The “Save a Ton” program was initiated to reduce carbon emissions by 10 percent in five years with an end goal in December 2014. The calculation equates to a yearly one ton emission reduction per Roanoke City household.
A group of businesses had committed to a 20 percent reduction. McGinnis said those companies exceed their 20 percent commitment. Still for the first year since 2005 carbon emissions as a whole are trending upward. Emissions are up .2 percent for 2010.
Data used for emission calculations is gleaned from VDOT in the form of vehicle miles traveled and from natural gas and electric bills. An increase in traffic on I-81 is one contributor to CO2 emissions for the Roanoke Valley. The annual vehicle miles traveled for 2010 is up almost 11 percent.
The increase in exhaust emissions outweighs the reduced natural gas and electricity energy savings. They came in at a five-percent and two-percent respectively, said McGinnis.
McGinnis is concerned that it shows that even with the economy not reaching full recovery emissions are already rising. Higher emissions will effect health and air and water quality.
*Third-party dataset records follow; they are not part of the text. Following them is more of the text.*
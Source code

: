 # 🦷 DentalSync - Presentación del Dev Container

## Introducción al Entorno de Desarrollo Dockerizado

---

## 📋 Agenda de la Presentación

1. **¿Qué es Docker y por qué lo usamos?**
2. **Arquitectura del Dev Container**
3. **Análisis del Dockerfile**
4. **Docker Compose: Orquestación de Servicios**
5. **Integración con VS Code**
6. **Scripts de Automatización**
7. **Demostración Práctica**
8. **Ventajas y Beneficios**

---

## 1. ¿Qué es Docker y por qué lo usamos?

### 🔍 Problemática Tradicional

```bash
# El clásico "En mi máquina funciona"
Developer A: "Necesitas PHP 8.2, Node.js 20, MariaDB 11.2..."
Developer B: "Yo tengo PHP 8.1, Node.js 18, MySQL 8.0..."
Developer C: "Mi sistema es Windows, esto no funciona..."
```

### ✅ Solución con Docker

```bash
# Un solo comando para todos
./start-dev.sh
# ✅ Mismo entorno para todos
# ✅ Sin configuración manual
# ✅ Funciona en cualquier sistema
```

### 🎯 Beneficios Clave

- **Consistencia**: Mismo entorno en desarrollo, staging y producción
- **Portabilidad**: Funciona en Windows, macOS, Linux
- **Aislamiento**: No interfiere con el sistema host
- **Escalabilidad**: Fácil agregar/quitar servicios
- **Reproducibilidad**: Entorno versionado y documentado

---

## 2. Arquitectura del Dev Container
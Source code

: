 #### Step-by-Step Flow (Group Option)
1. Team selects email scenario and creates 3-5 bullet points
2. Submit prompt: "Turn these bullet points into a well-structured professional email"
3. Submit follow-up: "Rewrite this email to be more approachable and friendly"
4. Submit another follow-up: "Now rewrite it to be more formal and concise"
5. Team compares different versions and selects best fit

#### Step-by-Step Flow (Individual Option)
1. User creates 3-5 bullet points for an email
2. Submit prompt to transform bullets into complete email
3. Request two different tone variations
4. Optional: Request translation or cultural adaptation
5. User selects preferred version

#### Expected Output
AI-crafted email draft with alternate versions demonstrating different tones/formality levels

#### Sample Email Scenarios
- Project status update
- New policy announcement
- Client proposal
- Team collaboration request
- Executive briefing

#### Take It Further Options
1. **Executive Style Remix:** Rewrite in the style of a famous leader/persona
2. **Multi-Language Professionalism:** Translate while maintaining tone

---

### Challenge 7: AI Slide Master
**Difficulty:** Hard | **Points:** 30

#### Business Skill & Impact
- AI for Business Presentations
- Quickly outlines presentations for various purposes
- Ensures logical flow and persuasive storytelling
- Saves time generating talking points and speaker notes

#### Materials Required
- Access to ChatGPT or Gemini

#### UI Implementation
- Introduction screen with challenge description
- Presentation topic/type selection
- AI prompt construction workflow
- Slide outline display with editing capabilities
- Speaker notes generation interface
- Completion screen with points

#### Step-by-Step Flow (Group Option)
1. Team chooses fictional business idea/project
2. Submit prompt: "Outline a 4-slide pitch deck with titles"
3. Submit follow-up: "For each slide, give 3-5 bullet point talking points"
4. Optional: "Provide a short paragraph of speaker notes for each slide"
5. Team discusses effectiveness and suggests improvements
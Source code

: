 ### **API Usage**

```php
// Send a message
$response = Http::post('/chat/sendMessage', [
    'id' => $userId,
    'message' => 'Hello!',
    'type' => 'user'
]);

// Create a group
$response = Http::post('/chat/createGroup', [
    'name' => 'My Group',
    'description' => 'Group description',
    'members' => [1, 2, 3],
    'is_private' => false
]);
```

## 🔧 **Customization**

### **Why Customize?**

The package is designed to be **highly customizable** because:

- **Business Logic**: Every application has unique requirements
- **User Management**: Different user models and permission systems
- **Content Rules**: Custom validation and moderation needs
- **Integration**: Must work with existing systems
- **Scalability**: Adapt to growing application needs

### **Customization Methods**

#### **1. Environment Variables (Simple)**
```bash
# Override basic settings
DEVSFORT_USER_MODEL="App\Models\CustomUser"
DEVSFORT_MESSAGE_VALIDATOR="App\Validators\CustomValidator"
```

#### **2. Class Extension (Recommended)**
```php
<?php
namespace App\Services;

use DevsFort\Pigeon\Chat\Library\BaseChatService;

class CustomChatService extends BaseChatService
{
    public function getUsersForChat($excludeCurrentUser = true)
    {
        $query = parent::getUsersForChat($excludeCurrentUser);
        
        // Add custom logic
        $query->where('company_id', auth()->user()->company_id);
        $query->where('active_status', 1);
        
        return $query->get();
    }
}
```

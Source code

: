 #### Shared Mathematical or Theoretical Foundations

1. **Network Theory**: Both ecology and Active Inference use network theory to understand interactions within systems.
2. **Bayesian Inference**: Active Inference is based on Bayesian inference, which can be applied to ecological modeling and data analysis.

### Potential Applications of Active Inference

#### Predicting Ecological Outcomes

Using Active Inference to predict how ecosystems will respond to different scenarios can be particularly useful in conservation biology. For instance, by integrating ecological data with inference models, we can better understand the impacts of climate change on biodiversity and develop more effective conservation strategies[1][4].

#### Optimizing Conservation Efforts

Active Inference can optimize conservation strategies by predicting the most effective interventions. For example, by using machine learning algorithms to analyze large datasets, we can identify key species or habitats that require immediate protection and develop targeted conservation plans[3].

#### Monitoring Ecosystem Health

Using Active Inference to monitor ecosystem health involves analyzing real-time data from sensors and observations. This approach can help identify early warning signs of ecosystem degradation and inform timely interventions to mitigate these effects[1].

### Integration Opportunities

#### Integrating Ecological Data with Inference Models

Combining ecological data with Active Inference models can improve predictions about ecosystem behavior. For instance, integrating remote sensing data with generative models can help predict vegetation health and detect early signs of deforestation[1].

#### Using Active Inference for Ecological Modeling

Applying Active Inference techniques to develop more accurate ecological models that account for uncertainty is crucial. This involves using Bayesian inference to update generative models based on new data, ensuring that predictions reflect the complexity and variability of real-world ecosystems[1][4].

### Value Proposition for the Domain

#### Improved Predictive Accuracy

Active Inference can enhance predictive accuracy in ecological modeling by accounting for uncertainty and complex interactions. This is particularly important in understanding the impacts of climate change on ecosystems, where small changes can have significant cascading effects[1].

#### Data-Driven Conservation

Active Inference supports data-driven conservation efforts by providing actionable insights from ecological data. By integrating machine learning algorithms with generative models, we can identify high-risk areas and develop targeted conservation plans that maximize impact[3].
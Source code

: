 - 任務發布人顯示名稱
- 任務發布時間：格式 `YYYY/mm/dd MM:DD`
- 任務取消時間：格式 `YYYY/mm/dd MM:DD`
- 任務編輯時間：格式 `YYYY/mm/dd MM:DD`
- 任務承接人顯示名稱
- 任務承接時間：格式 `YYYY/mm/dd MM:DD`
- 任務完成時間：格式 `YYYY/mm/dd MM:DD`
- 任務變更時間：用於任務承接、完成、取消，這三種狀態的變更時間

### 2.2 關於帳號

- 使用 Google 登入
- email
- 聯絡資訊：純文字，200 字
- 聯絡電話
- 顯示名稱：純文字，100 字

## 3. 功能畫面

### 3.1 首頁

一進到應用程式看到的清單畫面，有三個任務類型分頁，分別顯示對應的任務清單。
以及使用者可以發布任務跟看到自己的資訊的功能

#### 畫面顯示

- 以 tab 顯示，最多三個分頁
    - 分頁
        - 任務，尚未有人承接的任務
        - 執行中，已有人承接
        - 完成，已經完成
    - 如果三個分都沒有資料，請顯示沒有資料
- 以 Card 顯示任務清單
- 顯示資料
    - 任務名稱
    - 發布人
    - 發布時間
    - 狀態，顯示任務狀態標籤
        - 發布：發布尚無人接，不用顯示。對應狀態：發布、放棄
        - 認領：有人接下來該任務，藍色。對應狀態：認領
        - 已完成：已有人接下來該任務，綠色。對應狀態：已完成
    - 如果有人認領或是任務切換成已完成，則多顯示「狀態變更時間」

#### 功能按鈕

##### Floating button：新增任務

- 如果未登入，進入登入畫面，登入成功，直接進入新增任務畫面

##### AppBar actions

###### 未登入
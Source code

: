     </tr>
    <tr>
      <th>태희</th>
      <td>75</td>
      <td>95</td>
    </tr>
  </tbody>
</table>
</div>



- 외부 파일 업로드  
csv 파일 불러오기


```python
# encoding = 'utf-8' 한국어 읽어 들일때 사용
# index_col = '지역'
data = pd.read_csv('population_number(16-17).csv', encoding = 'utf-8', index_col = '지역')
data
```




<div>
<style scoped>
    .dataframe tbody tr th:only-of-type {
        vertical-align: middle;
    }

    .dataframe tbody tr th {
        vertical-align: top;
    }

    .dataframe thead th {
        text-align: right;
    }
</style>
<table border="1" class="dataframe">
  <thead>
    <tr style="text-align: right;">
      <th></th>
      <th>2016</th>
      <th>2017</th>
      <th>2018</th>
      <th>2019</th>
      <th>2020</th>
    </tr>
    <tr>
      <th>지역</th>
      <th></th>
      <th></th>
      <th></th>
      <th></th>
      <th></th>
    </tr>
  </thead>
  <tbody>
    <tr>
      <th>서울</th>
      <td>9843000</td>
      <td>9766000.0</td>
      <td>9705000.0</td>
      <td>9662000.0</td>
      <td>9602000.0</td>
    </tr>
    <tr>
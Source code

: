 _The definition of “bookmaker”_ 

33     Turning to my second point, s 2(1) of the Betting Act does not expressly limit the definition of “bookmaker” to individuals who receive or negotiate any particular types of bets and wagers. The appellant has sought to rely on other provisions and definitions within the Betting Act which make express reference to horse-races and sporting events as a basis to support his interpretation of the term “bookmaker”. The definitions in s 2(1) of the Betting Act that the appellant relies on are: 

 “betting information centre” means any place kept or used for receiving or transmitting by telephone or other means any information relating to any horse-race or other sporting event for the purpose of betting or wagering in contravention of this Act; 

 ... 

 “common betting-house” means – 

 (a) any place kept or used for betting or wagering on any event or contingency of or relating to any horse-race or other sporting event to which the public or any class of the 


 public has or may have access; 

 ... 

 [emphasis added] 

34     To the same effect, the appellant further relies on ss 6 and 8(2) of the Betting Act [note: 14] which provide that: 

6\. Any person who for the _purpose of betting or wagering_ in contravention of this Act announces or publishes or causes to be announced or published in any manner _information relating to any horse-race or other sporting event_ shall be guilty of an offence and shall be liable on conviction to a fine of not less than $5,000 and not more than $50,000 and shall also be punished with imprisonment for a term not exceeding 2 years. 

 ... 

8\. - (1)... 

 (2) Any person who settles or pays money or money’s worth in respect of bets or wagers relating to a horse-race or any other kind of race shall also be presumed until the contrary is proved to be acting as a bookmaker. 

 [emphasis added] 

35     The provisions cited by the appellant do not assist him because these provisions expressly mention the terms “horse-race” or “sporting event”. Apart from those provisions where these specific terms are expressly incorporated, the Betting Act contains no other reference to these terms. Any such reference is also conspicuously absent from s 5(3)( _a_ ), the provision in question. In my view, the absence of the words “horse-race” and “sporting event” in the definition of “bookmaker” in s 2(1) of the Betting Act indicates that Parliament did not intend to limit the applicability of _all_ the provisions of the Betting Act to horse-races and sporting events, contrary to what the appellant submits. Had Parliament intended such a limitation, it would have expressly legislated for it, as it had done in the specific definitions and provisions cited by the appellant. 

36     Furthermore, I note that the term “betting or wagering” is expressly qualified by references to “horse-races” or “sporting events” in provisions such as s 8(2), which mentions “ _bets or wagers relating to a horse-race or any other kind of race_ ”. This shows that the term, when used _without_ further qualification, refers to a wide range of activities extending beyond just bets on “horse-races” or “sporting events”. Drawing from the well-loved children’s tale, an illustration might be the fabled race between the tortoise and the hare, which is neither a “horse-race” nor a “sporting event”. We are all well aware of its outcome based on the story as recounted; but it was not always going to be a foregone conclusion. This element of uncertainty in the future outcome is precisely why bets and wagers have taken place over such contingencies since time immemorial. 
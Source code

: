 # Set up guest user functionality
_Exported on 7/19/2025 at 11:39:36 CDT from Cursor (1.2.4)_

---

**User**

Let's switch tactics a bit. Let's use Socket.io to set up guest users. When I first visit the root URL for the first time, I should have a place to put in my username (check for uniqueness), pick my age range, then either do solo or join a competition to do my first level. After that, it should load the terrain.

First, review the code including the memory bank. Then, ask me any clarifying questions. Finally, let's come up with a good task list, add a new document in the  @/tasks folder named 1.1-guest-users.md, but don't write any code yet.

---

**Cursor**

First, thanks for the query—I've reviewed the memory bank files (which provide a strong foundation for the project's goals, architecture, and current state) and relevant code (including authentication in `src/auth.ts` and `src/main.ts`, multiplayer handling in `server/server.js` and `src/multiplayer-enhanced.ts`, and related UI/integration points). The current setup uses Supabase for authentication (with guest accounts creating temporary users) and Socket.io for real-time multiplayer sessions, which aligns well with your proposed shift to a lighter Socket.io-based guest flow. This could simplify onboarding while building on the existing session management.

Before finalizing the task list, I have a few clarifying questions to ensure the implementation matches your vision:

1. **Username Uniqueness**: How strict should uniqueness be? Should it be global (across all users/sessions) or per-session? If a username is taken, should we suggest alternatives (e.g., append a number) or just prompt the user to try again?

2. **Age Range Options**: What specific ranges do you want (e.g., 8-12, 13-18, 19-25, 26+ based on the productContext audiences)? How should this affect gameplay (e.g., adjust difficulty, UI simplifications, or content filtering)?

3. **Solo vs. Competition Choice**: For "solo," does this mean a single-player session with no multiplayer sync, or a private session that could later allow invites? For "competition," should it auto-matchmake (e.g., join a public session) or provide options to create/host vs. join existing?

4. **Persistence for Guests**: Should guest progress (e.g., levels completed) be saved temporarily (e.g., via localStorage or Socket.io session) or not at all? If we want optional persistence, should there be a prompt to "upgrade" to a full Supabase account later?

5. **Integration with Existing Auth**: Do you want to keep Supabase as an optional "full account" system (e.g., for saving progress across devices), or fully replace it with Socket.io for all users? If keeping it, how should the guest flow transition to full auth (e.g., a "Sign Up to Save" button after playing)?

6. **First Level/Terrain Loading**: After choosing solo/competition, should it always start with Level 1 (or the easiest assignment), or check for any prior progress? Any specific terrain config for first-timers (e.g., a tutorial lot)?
He reminded council of their commitment to reduce CO2 emissions.
As examples of what it takes to improve air quality McGinnis said it would take an energy reduction of 40 percent in 10,000 homes or bulb replacement with 200,000 CFL bulbs or 1200 cars increasing fuel efficiency from 20 to 35 mpg to reach the 10 percent goal.
“We need to redouble our efforts,” he said. “Sustainability requires leadership.”
Vice-Mayor Court Rosen admitted, “we are going in the wrong direction.” McGinnis confirmed that the upfront cost of saving energy was a deterrent. The cost over time would decrease with new technology but still not be able to keep up with economic expansion that would produce even more emissions in the meantime.
Government owned buildings are difficult to measure said McGinnis. They only account for two percent of energy usage.